Vision Transformers for End-to-End Vision-Based Quadrotor Obstacle Avoidance
Anish Bhattacharya, Nishanth Rao, Dhruv Parikh, Pratik Kunapuli, Yuwei Wu, Yuezhan Tao, Nikolai Matni, Vijay Kumar
TL;DR
The paper tackles high-speed obstacle avoidance for quadrotors by replacing modular perception-planning-control with an end-to-end vision-transformer-based policy trained from a privileged expert using depth images. It systematically compares ViT, ViT+LSTM, and several baselines (ConvNet, UNet, LSTM variants) in simulation and real hardware, showing that attention-based models, especially ViT+LSTM, achieve lower collision rates and better generalization to unseen environments and narrow gaps. The work demonstrates strong zero-shot transfer to real-world flights up to 7 m/s and provides open-source resources to reproduce the results.
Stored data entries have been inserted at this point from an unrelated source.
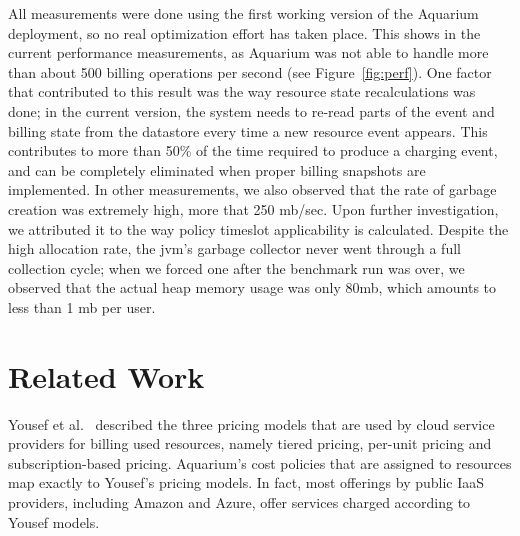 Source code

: \documentclass[letterpaper,twocolumn,10pt]{article}
\begin{document}
All measurements were done using the first working version of the
Aquarium deployment, so no real optimization effort has taken place.
This shows in the current performance measurements, as Aquarium was
not able to handle more than about 500 billing operations per second
(see Figure~\ref{fig:perf}). One factor that contributed to this result
was the way resource state recalculations was done; in the current
version, the system needs to re-read parts of the event and billing
state from the datastore every time a new resource event appears. This
contributes to more than 50\% of the time required to produce a
charging event, and can be completely eliminated when proper billing
snapshots are implemented. In other measurements, we also observed
that the rate of garbage creation was extremely high, more that 250
{\sc mb}/sec. Upon further investigation, we attributed it to the way
policy timeslot applicability is calculated. Despite the high
allocation rate, the {\sc jvm}'s garbage collector never went through
a full collection cycle; when we forced one after the benchmark run
was over, we observed that the actual heap memory usage was only
80{\sc mb}, which amounts to less than 1 {\sc mb} per user.


\section{Related Work}

Yousef et al.~\cite{Youse08} described the three pricing models that
are used by cloud service providers for billing used resources, namely
tiered pricing, per-unit pricing and subscription-based pricing.
Aquarium's cost policies that are assigned to resources map exactly to
Yousef's pricing models. In fact, most offerings by public IaaS
providers, including Amazon and Azure, offer services charged
according to Yousef models.
\end{document}
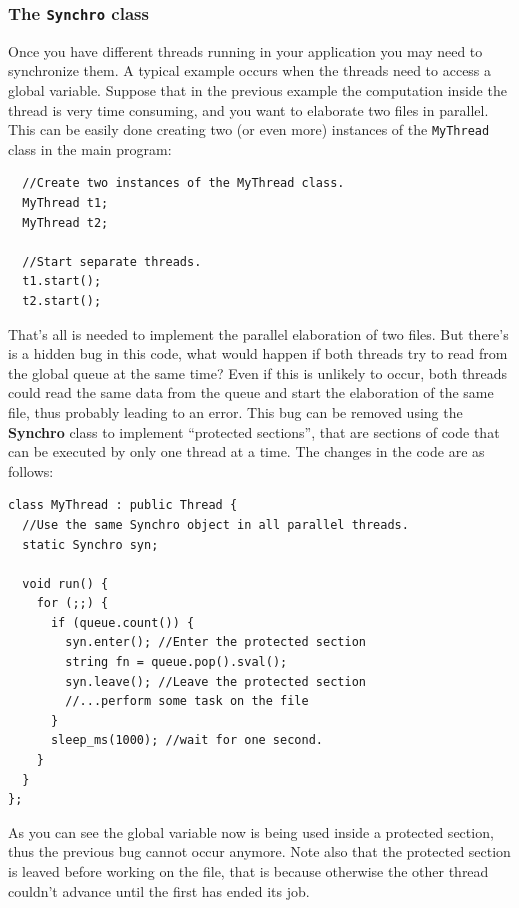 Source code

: \documentclass[12pt,titlepage]{article}
\begin{document}
\subsubsection{The \texttt{Synchro} class}
\label{sec:The Synchro class}
Once you have different threads running in your application you may
need to synchronize them. A typical example occurs when the threads
need to access a global variable. Suppose that in the previous
example the computation inside the thread is very time consuming, and
you want to elaborate two files in parallel. This can be easily done
creating two (or even more) instances of the \verb|MyThread| class in
the main program:

\begin{lstlisting}
  //Create two instances of the MyThread class.
  MyThread t1;
  MyThread t2;

  //Start separate threads.
  t1.start();
  t2.start();
\end{lstlisting}

\noindent
That's all is needed to implement the parallel elaboration of two
files. But there's is a hidden bug in this code, what would happen if
both threads try to read from the global queue at the same time?
Even if this is unlikely to occur, both threads could read the same
data from the queue and start the elaboration of the same file, thus
probably leading to an error. This bug can be removed using the
\textbf{Synchro} class to implement ``protected sections'', that are
sections of code that can be executed by only one thread at a time. The
changes in the code are as follows:

\begin{lstlisting}
class MyThread : public Thread {
  //Use the same Synchro object in all parallel threads.
  static Synchro syn;

  void run() {
    for (;;) {
      if (queue.count()) {
        syn.enter(); //Enter the protected section
        string fn = queue.pop().sval();
        syn.leave(); //Leave the protected section
        //...perform some task on the file
      }
      sleep_ms(1000); //wait for one second.
    }
  }
};
\end{lstlisting}

\noindent
As you can see the global variable now is being used inside a
protected section, thus the previous bug cannot occur anymore. Note
also that the protected section is leaved before working on the file,
that is because otherwise the other thread couldn't advance until
the first has ended its job.
\end{document}
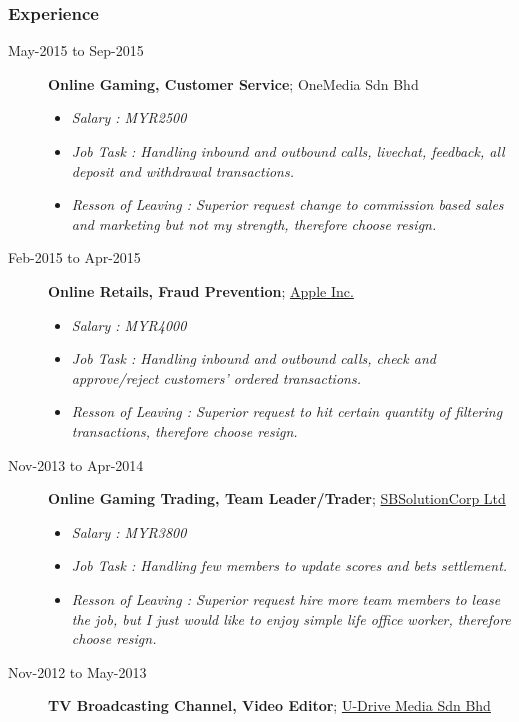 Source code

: \documentclass[]{article}
\providecommand{\tightlist}{%
  \setlength{\itemsep}{0pt}\setlength{\parskip}{0pt}}
\begin{document}
\subsubsection{Experience}\label{experience}

\begin{description}
\item[May-2015 to Sep-2015]
\textbf{Online Gaming, Customer Service}; OneMedia Sdn Bhd

\begin{itemize}
\tightlist
\item
  \emph{Salary : MYR2500}
\item
  \emph{Job Task : Handling inbound and outbound calls, livechat,
  feedback, all deposit and withdrawal transactions.}
\item
  \emph{Resson of Leaving : Superior request change to commission based
  sales and marketing but not my strength, therefore choose resign.}
\end{itemize}
\item[Feb-2015 to Apr-2015]
\textbf{Online Retails, Fraud Prevention};
\href{http://www.apple.com}{Apple Inc.}

\begin{itemize}
\tightlist
\item
  \emph{Salary : MYR4000}
\item
  \emph{Job Task : Handling inbound and outbound calls, check and
  approve/reject customers' ordered transactions.}
\item
  \emph{Resson of Leaving : Superior request to hit certain quantity of
  filtering transactions, therefore choose resign.}
\end{itemize}
\item[Nov-2013 to Apr-2014]
\textbf{Online Gaming Trading, Team Leader/Trader};
\href{http://www.gb-links.com/}{SBSolutionCorp Ltd}

\begin{itemize}
\tightlist
\item
  \emph{Salary : MYR3800}
\item
  \emph{Job Task : Handling few members to update scores and bets
  settlement.}
\item
  \emph{Resson of Leaving : Superior request hire more team members to
  lease the job, but I just would like to enjoy simple life office
  worker, therefore choose resign.}
\end{itemize}
\item[Nov-2012 to May-2013]
\textbf{TV Broadcasting Channel, Video Editor};
\href{http://www.udrive-media.com/}{U-Drive Media Sdn Bhd}


\end{description}
\end{document}
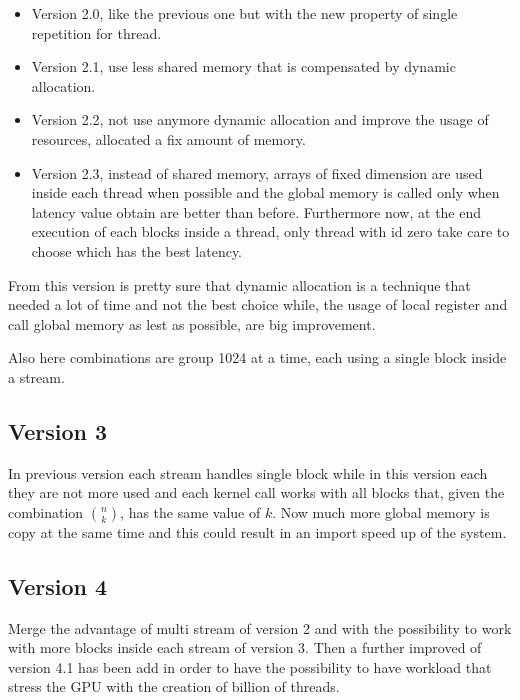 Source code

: \begin{itemize}
    \item Version 2.0, like the previous one but with the new property of single repetition for thread.
    
    \item Version 2.1, use less shared memory that is compensated by dynamic allocation.
    
    \item Version 2.2, not use anymore dynamic allocation and improve the usage of resources, allocated a fix amount of memory.
    
    \item Version 2.3, instead of shared memory, arrays of fixed dimension are used inside each thread when possible and the global memory is called only when latency value obtain are better than before. Furthermore now, at the end execution of each blocks inside a thread, only thread with id zero take care to choose which has the best latency. 
\end{itemize}

From this version is pretty sure that dynamic allocation is a technique that needed a lot of time and not the best choice while, the usage of local register and call global memory as lest as possible, are big improvement.

Also here combinations are group 1024 at a time, each using a single block inside a stream.

\subsection{Version 3}

In previous version each stream handles single block while in this version each they are not more used and each kernel call works with all blocks that, given the combination $\binom{n}{k}$, has the same value of $k$. Now much more global memory is copy at the same time and this could result in an import speed up of the system.

\subsection{Version 4}

Merge the advantage of multi stream of version 2 and with the possibility to work with more blocks inside each stream of version 3. Then a further improved of version 4.1 has been add in order to have the possibility to have workload that stress the GPU with the creation of billion of threads. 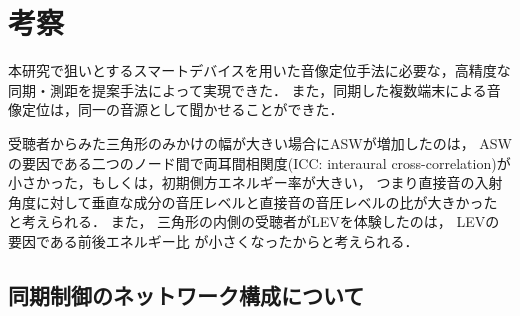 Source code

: \chapter{考察}

本研究で狙いとするスマートデバイスを用いた音像定位手法に必要な，高精度な同期・測距を提案手法によって実現できた．
また，同期した複数端末による音像定位は，同一の音源として聞かせることができた．

受聴者からみた三角形のみかけの幅が大きい場合にASWが増加したのは，
ASWの要因である二つのノード間で両耳間相関度(ICC: interaural cross-correlation)が
小さかった\cite{morimoto95}，もしくは，初期側方エネルギー率が大きい，
つまり直接音の入射角度に対して垂直な成分の音圧レベルと直接音の音圧レベルの比が大きかった\cite{barron81}
と考えられる．
また，
三角形の内側の受聴者がLEVを体験したのは，
LEVの要因である前後エネルギー比\cite{suehiro06}
が小さくなったからと考えられる．




\section{同期制御のネットワーク構成について}

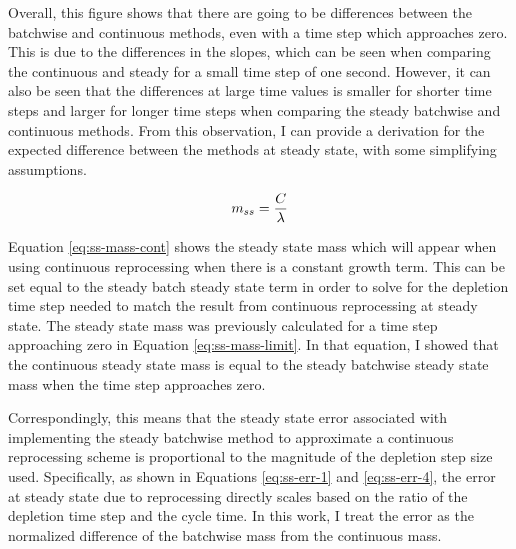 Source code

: Overall, this figure shows that there are going to be differences between the batchwise and continuous methods, even with a time step which approaches zero. This is due to the differences in the slopes, which can be seen when comparing the continuous and steady for a small time step of one second. However, it can also be seen that the differences at large time values is smaller for shorter time steps and larger for longer time steps when comparing the steady batchwise and continuous methods. From this observation, I can provide a derivation for the expected difference between the methods at steady state, with some simplifying assumptions.

\begin{equation} \hfill
m_{ss} = \frac{C}{\lambda}
\hfill\label{eq:ss-mass-cont} \end{equation}

Equation \eqref{eq:ss-mass-cont} shows the steady state mass which will appear when using continuous reprocessing when there is a constant growth term. This can be set equal to the steady batch steady state term in order to solve for the depletion time step needed to match the result from continuous reprocessing at steady state.
The steady state mass was previously calculated for a time step approaching zero in Equation \eqref{eq:ss-mass-limit}.
In that equation, I showed that the continuous steady state mass is equal to the steady batchwise steady state mass when the time step approaches zero.


Correspondingly, this means that the steady state error associated with implementing the steady batchwise method to approximate a continuous reprocessing scheme is proportional to the magnitude of the depletion step size used. Specifically, as shown in Equations \eqref{eq:ss-err-1} and \eqref{eq:ss-err-4}, the error at steady state due to reprocessing directly scales based on the ratio of the depletion time step and the cycle time. In this work, I treat the error as the normalized difference of the batchwise mass from the continuous mass.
Overall, it establishes vision transformers as a viable backbone for reactive, depth-based quadrotor control in cluttered environments.
Abstract
We demonstrate the capabilities of an attention-based end-to-end approach for high-speed vision-based quadrotor obstacle avoidance in dense, cluttered environments, with comparison to various state-of-the-art learning architectures. Quadrotor unmanned aerial vehicles (UAVs) have tremendous maneuverability when flown fast; however, as flight speed increases, traditional model-based approaches to navigation via independent perception, mapping, planning, and control modules breaks down due to increased sensor noise, compounding errors, and increased processing latency. Thus, learning-based, end-to-end vision-to-control networks have shown to have great potential for online control of these fast robots through cluttered environments. We train and compare convolutional, U-Net, and recurrent architectures against vision transformer (ViT) models for depth image-to-control in high-fidelity simulation, observing that ViT models are more effective than others as quadrotor speeds increase and in generalization to unseen environments, while the addition of recurrence further improves performance while reducing quadrotor energy cost across all tested flight speeds. We assess performance at speeds of up to 7m/s in simulation and hardware. To the best of our knowledge, this is the first work to utilize vision transformers for end-to-end vision-based quadrotor control.